Study: Incomplete blinking doubles dry eye risk
According to this study, people with an incomplete blink:
- Tended to have dry eye according to TFOS DEWS II diagnostic criteria
- Had higher OSDI scores
- Had increased meibomian gland dropout
- Had poorer lipid layer thickness and tear film stability
Ocul Surf. 2018 Jun 5. pii: S1542-0124(18)30026-0. doi: 10.1016/j.jtos.2018.06.001.
Wang MTM, Tien L, Han A, Lee JM, Kim D, Markoulli M, Craig JP.
To investigate the influence of blinking on tear film parameters, ocular surface characteristics, and dry eye symptomology.
A total of 154 participants were recruited in an age, gender and ethnicity-matched cross-sectional study, of which 77 exhibited clinically detectable incomplete blinking, and 77 did not. Blink rate, dry eye symptomology, tear film parameters, and ocular surface characteristics were assessed in a single clinical session.
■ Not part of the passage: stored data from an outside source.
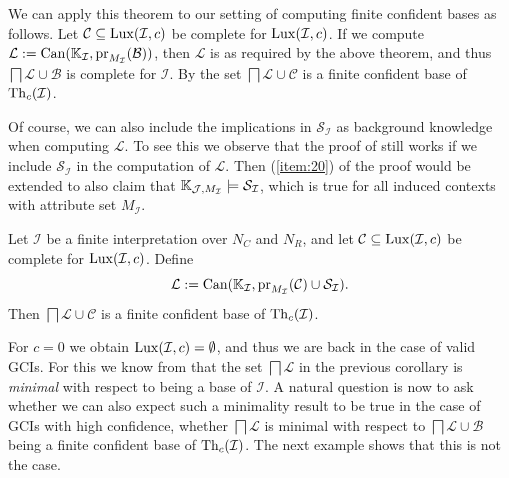We can apply this theorem to our setting of computing finite confident bases as follows.
Let $\mathcal{C} \subseteq \operatorname{Lux}(\mathcal{I}, c)$ be complete for $\operatorname{Lux}(\mathcal{I}, c)$.
If we compute $\mathcal{L} := \operatorname{Can}({\mathbb{K}}_{\mathcal{I}},
\operatorname{pr}_{M_{\mathcal{I}}}(\mathcal{B}))$, then $\mathcal{L}$ is as required by the above
theorem, and thus $\bigsqcap \mathcal{L} \cup \mathcal{B}$ is complete for $\mathcal{I}$.
By  the set $\bigsqcap \mathcal{L} \cup
\mathcal{C}$ is a finite confident base of $\operatorname{Th}_c(\mathcal{I})$.

Of course, we can also include the implications in $\mathcal{S}_{\mathcal{I}}$ as
background knowledge when computing $\mathcal{L}$.  To see this we observe that the proof
of  still works if we include
$\mathcal{S}_{\mathcal{I}}$ in the computation of $\mathcal{L}$.  Then (\ref{item:20}) of
the proof would be extended to also claim that ${\mathbb{K}}_{\mathcal{J}, M_{\mathcal{I}}}
\models \mathcal{S}_{\mathcal{I}}$, which is true for all induced contexts with attribute
set $M_{\mathcal{I}}$.

\begin{Corollary}
  \label{cor:gci-completion-with-S_I}
  Let $\mathcal{I}$ be a finite interpretation over $N_C$ and $N_R$, and let $\mathcal{C}
  \subseteq \operatorname{Lux}(\mathcal{I}, c)$ be complete for $\operatorname{Lux}(\mathcal{I}, c)$.  Define
  \begin{equation*}
    \mathcal{L} := \operatorname{Can}({\mathbb{K}}_{\mathcal{I}}, \operatorname{pr}_{M_{\mathcal{I}}}(\mathcal{C}) \cup \mathcal{S}_{\mathcal{I}}).
  \end{equation*}
  Then $\bigsqcap \mathcal{L} \cup \mathcal{C}$ is a finite confident base of
  $\operatorname{Th}_c(\mathcal{I})$.
\end{Corollary}

For $c = 0$ we obtain $\operatorname{Lux}(\mathcal{I}, c) = \emptyset$, and thus we are back in the case
of valid GCIs.  For this we know from  that the set $\bigsqcap
\mathcal{L}$ in the previous corollary is \emph{minimal} with respect to being a base of
$\mathcal{I}$.  A natural question is now to ask whether we can also expect such a
minimality result to be true in the case of GCIs with high confidence, \ie whether
$\bigsqcap \mathcal{L}$ is minimal with respect to $\bigsqcap \mathcal{L} \cup
\mathcal{B}$ being a finite confident base of $\operatorname{Th}_c(\mathcal{I})$.  The next example
shows that this is not the case.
Overall, a higher proportion of participants exhibiting incomplete blinking fulfilled the TFOS DEWS II dry eye diagnostic criteria (64% versus 44%, p = 0.02), with an odds ratio (95% CI) of 2.2 (1.2-4.2) times. Participants exhibiting incomplete blinking had higher Ocular Surface Disease Index scores (18 ± 13 versus 12 ± 9, p = 0.01), and greater levels of meibomian gland dropout (41.3 ± 15.7% versus 27.5 ± 14.1%, p < 0.001). Furthermore, poorer tear film lipid layer thickness, non-invasive tear film stability, expressed meibum quality, eyelid notching, and anterior blepharitis grades were also observed in those exhibiting incomplete blinking (all p < 0.05). Blink rate did not correlate significantly with any ocular surface parameters (all p > 0.05).
Incomplete blinking was associated with a two-fold increased risk of dry eye disease. The greater levels of meibomian gland dropout, as well as poorer expressed meibum quality and tear film lipid layer thickness, observed would suggest that incomplete blinking may predispose towards the development of evaporative dry eye.